April 17, 2025
Kathleen (Kathy) Fine-Dare, Ft. Lewis College – Durango, CO
Talk Summary:
The US Native American Graves Protection and Repatriation Act (NAGPRA) became law nearly 35 years ago, and yet many institutions have not returned First Nations’ Ancestral human remains and belongings to descendant communities. Sociocultural anthropologist and NAGPRA practitioner/scholar Kathy Fine-Dare will make this complex law accessible by weaving together accomplishments she has seen and worked with over nearly four decades and at least three sets of federal regulations; the role of communities of practice in disseminating information throughout what once were silos of underappreciated and silenced work; influences the law has had throughout the US beyond federally recognized Native nations as well as across the globe; and challenges that remain in seeking restorative justice with an ethos of irreconciliation. She is interested in discussing ways that the passage of NAGPRA parallels some of the late 20th and early 21st century critiques of anthropology and the opening of the discipline throughout its subfields to cautiously optimistic while simultaneously critical views of anthropology.
Bio:
Kathleen (Kathy) Fine-Dare is Professor Emeritus of Anthropology and Gender/Women’s Studies at Fort Lewis College (FLC) in Durango, Colorado. Her degrees are from DePauw University (BA) and the University of Illinois, Urbana-Champaign (MA, PhD).

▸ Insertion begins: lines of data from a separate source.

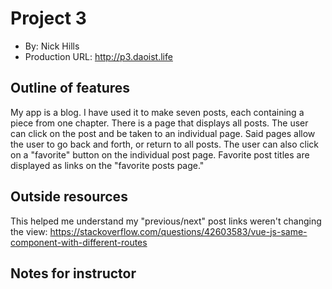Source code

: # Project 3
+ By: Nick Hills
+ Production URL: <http://p3.daoist.life>


## Outline of features
My app is a blog. I have used it to make seven posts, each containing a piece from one chapter. There is a page that displays all posts. The user can click on the post and be taken to an individual page. Said pages allow the user to go back and forth, or return to all posts. The user can also click on a "favorite" button on the individual post page. Favorite post titles are displayed as links on the "favorite posts page." 

## Outside resources
This helped me understand my "previous/next" post links weren't changing the view:
<https://stackoverflow.com/questions/42603583/vue-js-same-component-with-different-routes>

## Notes for instructor

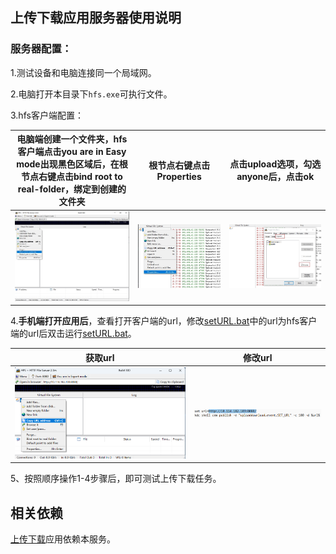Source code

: ## 上传下载应用服务器使用说明

### 服务器配置：

1.测试设备和电脑连接同一个局域网。

2.电脑打开本目录下`hfs.exe`可执行文件。

3.hfs客户端配置：

| 电脑端创建一个文件夹，hfs客户端点击you are in Easy mode出现黑色区域后，在根节点右键点击bind root to real-folder，绑定到创建的文件夹 | 根节点右键点击Properties | 点击upload选项，勾选anyone后，点击ok |
|-------------------------------------------------------------------------------------------| ------------------------ | ------------------------------------ |
| ![bind](src/bind.png)                                                                     | ![bind](src/prop.png)    | ![bind](src/permission.png)          |

4.**手机端打开应用后**，查看打开客户端的url，修改[setURL.bat](./setURL.bat)中的url为hfs客户端的url后双击运行[setURL.bat](./setURL.bat)。

|          获取url          |          修改url          |
| :-----------------------: | :-----------------------: |
| ![copy](src/copy_url.png) | ![copy](src/past_url.png) |

5、按照顺序操作1-4步骤后，即可测试上传下载任务。

## 相关依赖

[上传下载](..)应用依赖本服务。
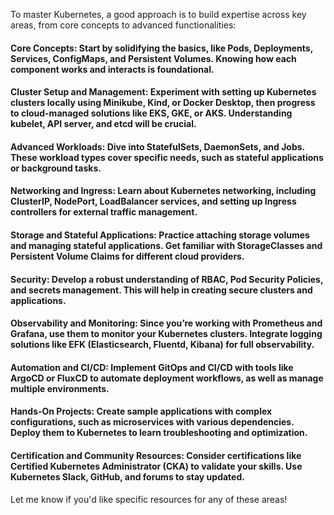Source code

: To master Kubernetes, a good approach is to build expertise across key areas, from core concepts to advanced functionalities:

#### Core Concepts: Start by solidifying the basics, like Pods, Deployments, Services, ConfigMaps, and Persistent Volumes. Knowing how each component works and interacts is foundational.

#### Cluster Setup and Management: Experiment with setting up Kubernetes clusters locally using Minikube, Kind, or Docker Desktop, then progress to cloud-managed solutions like EKS, GKE, or AKS. Understanding kubelet, API server, and etcd will be crucial.

#### Advanced Workloads: Dive into StatefulSets, DaemonSets, and Jobs. These workload types cover specific needs, such as stateful applications or background tasks.

#### Networking and Ingress: Learn about Kubernetes networking, including ClusterIP, NodePort, LoadBalancer services, and setting up Ingress controllers for external traffic management.

#### Storage and Stateful Applications: Practice attaching storage volumes and managing stateful applications. Get familiar with StorageClasses and Persistent Volume Claims for different cloud providers.

#### Security: Develop a robust understanding of RBAC, Pod Security Policies, and secrets management. This will help in creating secure clusters and applications.

#### Observability and Monitoring: Since you’re working with Prometheus and Grafana, use them to monitor your Kubernetes clusters. Integrate logging solutions like EFK (Elasticsearch, Fluentd, Kibana) for full observability.

#### Automation and CI/CD: Implement GitOps and CI/CD with tools like ArgoCD or FluxCD to automate deployment workflows, as well as manage multiple environments.

#### Hands-On Projects: Create sample applications with complex configurations, such as microservices with various dependencies. Deploy them to Kubernetes to learn troubleshooting and optimization.

#### Certification and Community Resources: Consider certifications like Certified Kubernetes Administrator (CKA) to validate your skills. Use Kubernetes Slack, GitHub, and forums to stay updated.

Let me know if you'd like specific resources for any of these areas!
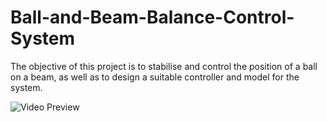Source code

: # Ball-and-Beam-Balance-Control-System
 The objective of this project is to stabilise and control the position of a ball on a beam, as well as to design a suitable controller and model for the system.

![Video Preview]([path/to/your/video.mp4](https://www.youtube.com/watch?v=G3sJC1ydpUs&list=RDG3sJC1ydpUs&start_radio=1))

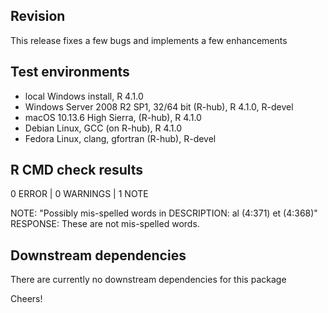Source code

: ## Revision
This release fixes a few bugs and implements a few enhancements

## Test environments
* local Windows install, R 4.1.0
* Windows Server 2008 R2 SP1, 32/64 bit (R-hub), R 4.1.0, R-devel
* macOS 10.13.6 High Sierra, (R-hub), R 4.1.0
* Debian Linux, GCC (on R-hub), R 4.1.0
* Fedora Linux, clang, gfortran (R-hub), R-devel

## R CMD check results
0 ERROR | 0 WARNINGS | 1 NOTE

NOTE: "Possibly mis-spelled words in DESCRIPTION: al (4:371) et (4:368)"
RESPONSE: These are not mis-spelled words.

## Downstream dependencies
There are currently no downstream dependencies for this package

Cheers!
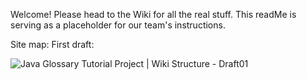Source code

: Welcome! Please head to the Wiki for all the real stuff. This readMe is serving as a placeholder for our team's instructions. 

Site map: First draft:

![Java Glossary Tutorial Project | Wiki Structure - Draft01](https://i.imgur.com/DA2hyRn.jpg)
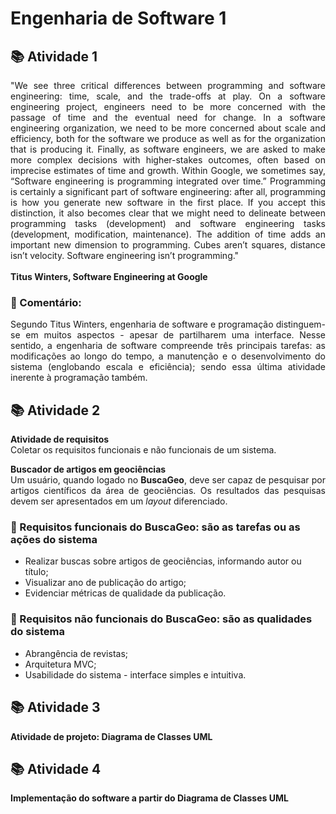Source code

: <h1> Engenharia de Software 1</h1>

<h2> 📚 Atividade 1 </h2>

<p align="justify">
"We see three critical differences between programming and software engineering: time, scale, and the trade-offs at play. On a software engineering project, engineers need to be more concerned with the passage of time and the eventual need for change. In a software engineering organization, we need to be more concerned about scale and efficiency, both for the software we produce as well as for the organization that is producing it. Finally, as software engineers, we are asked to make more complex decisions with higher-stakes outcomes, often based on imprecise estimates of time and growth. Within Google, we sometimes say, “Software engineering is programming integrated over time.” Programming is certainly a significant part of software engineering: after all, programming is how you generate new software in the first place. If you accept this distinction, it also becomes clear that we might need to delineate between programming tasks (development) and software engineering tasks (development, modification, maintenance). The addition of time adds an important new dimension to programming. Cubes aren’t squares, distance isn’t velocity. Software engineering isn’t programming."<br><br>
<b>Titus Winters, Software Engineering at Google</b>
</p>


<h3>🔺 Comentário:</h3>

<p align="justify">
Segundo Titus Winters, engenharia de software e programação distinguem-se em muitos aspectos - apesar de partilharem uma interface. Nesse sentido, a engenharia de software compreende três principais tarefas: as modificações ao longo do tempo, a manutenção e o desenvolvimento do sistema (englobando escala e eficiência); sendo essa última atividade inerente à programação também.</p>

<h2> 📚 Atividade 2 </h2>

<p>
<b>Atividade de requisitos</b><br>
  Coletar os requisitos funcionais e não funcionais de um sistema.<br>
<p align="justify">
  <b>Buscador de artigos em geociências</b><br>
  Um usuário, quando logado no <b>BuscaGeo</b>, deve ser capaz de pesquisar por artigos científicos da área de geociências. Os resultados das pesquisas devem ser apresentados em um <i>layout</i> diferenciado.
  
</p>

</p>


<h3>🔺 Requisitos funcionais do <b>BuscaGeo</b>: são as tarefas ou as ações do sistema</h3>

<p>
<ul>
  <li>Realizar buscas sobre artigos de geociências, informando autor ou título;</li>
  <li>Visualizar ano de publicação do artigo;</li>
  <li>Evidenciar métricas de qualidade da publicação.</li>
</ul>
</p>
<h3>🔺 Requisitos não funcionais do <b>BuscaGeo</b>: são as qualidades do sistema</h3>

<p>
<ul>
  <li>Abrangência de revistas;</li>
  <li>Arquitetura MVC;</li>
  <li> Usabilidade do sistema - interface simples e intuitiva.</li>
</ul>
</p>

<h2> 📚 Atividade 3 </h2>

<p>
<b>Atividade de projeto: Diagrama de Classes UML</b><br>

</p>
<h2> 📚 Atividade 4 </h2>

<p>
<b>Implementação do software a partir do Diagrama de Classes UML</b><br>

</p>





</p>

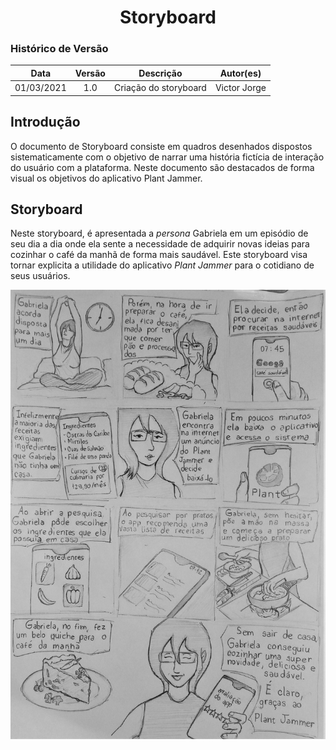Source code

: # <center> Storyboard

### Histórico de Versão
|    Data    | Versão | Descrição             | Autor(es)       |
| :--------: | :----: | :-------------------: | :-------------: |
| 01/03/2021 |  1.0   | Criação do storyboard |   Victor Jorge  |

## Introdução

O documento de Storyboard consiste em quadros desenhados dispostos sistematicamente com o objetivo de narrar uma história fictícia de interação do usuário com a plataforma. Neste documento são destacados de forma visual os objetivos do aplicativo Plant Jammer.

## Storyboard

Neste storyboard, é apresentada a _persona_ Gabriela em um episódio de seu dia a dia onde ela sente a necessidade de adquirir novas ideias para cozinhar o café da manhã de forma mais saudável. Este storyboard visa tornar explicita a utilidade do aplicativo _Plant Jammer_ para o cotidiano de seus usuários.

![StoryBoard](../../assets/images/storyboard.jpg)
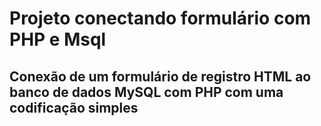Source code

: # Projeto conectando formulário com PHP e Msql

## Conexão de um formulário de registro HTML ao banco de dados MySQL com PHP com uma codificação simples


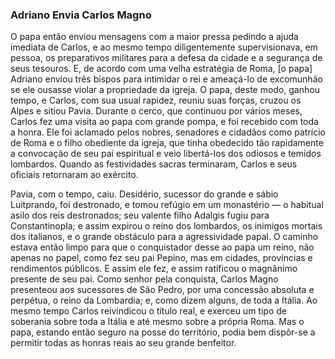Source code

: ### Adriano Envia Carlos Magno 

O papa então enviou mensagens com a maior pressa pedindo a ajuda imediata de Carlos, e ao mesmo tempo diligentemente supervisionava, em pessoa, os preparativos militares para a defesa da cidade e a segurança de seus tesouros. E, de acordo com uma velha estratégia de Roma, [o papa] Adriano enviou três bispos para intimidar o rei e ameaçá-lo de excomunhão se ele ousasse violar a propriedade da igreja. O papa, deste modo, ganhou tempo, e Carlos, com sua usual rapidez, reuniu suas forças, cruzou os Alpes e sitiou Pavia. Durante o cerco, que continuou por vários meses, Carlos fez uma visita ao papa com grande pompa, e foi recebido com toda a honra. Ele foi aclamado pelos nobres, senadores e cidadãos como patrício de Roma e o filho obediente da igreja, que tinha obedecido tão rapidamente a convocação de seu pai espiritual e veio libertá-los dos odiosos e temidos lombardos. Quando as festividades sacras terminaram, Carlos e seus oficiais retornaram ao exército.

Pavia, com o tempo, caiu. Desidério, sucessor do grande e sábio Luitprando, foi destronado, e tomou refúgio em um monastério — o habitual asilo dos reis destronados; seu valente filho Adalgis fugiu para Constantinopla; e assim expirou o reino dos lombardos, os inimigos mortais dos italianos, e o grande obstáculo para a agressividade papal. O caminho estava então limpo para que o conquistador desse ao papa um reino, não apenas no papel, como fez seu pai Pepino, mas em cidades, províncias e rendimentos públicos. E assim ele fez, e assim ratificou o magnânimo presente de seu pai. Como senhor pela conquista, Carlos Magno presenteou aos sucessores de São Pedro, por uma concessão absoluta e perpétua, o reino da Lombardia; e, como dizem alguns, de toda a Itália. Ao mesmo tempo Carlos reivindicou o título real, e exerceu um tipo de soberania sobre toda a Itália e até mesmo sobre a própria Roma. Mas o papa, estando então seguro na posse do território, podia bem dispôr-se a permitir todas as honras reais ao seu grande benfeitor.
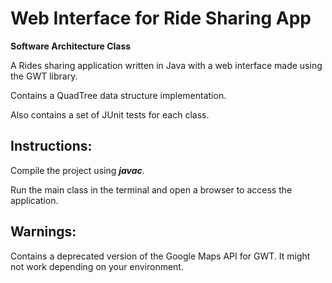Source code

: # Web Interface for Ride Sharing App

**Software Architecture Class**

A Rides sharing application written in Java with a web interface made using the GWT library.

Contains a QuadTree data structure implementation.

Also contains a set of JUnit tests for each class.

## Instructions:
Compile the project using ***javac***.

Run the main class in the terminal and open a browser to access the application.

## Warnings:

Contains a deprecated version of the Google Maps API for GWT. It might not work depending on your environment.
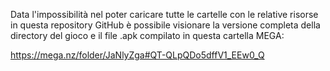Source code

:Data l'impossibilità nel poter caricare tutte le cartelle con le relative risorse in questa repository GitHub
è possibile visionare la versione completa della directory del gioco e il file .apk compilato in questa cartella MEGA:

https://mega.nz/folder/JaNlyZga#QT-QLpQDo5dffV1_EEw0_Q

At FLC she twice served as anthropology department chair, as coordinator of the gender/women’s studies program, and as a faculty affiliate of the program in Native American and Indigenous Studies. In 2005 she taught in the Anthropology and Culture MA program of the Salesian Polytechnic University in Quito, Ecuador, with a Fulbright grant. Until 2021 she was FLC’s NAGPRA compliance officer and co-PI of FLC’s second national NAGPRA grant, as she was its first. She has published several articles, book chapters, and books, including Dinámicas de la indigeneidad en contextos urbanos (Quito: USFQ Press and Abya-Yala 2025); Urban Mountain Beings: History, Indigeneity, and Geographies of Time in Quito, Ecuador (Lexington 2020); The Andean World (Routledge 2019, co-edited/authored with L.J. Seligmann); Border Crossings: Transnational Americanist Anthropology (Nebraska 2009, co-edited/authored with S.L. Rubenstein); and Grave Injustice: The American Indian Repatriation Movement and NAGPRA (Nebraska 2002, under revision). Kathy is currently secretary of the Association of Senior Anthropologists (AAA) and serves on the speakers committee of the national NAGPRA Community of Practice. She is a board member of the Colorado Fulbright Association and President of the governing board of the Mesa Verde Museum Association. Kathy lives in Durango with her husband, FLC Professor Emeritus of Political Science, Dr. Byron Dare.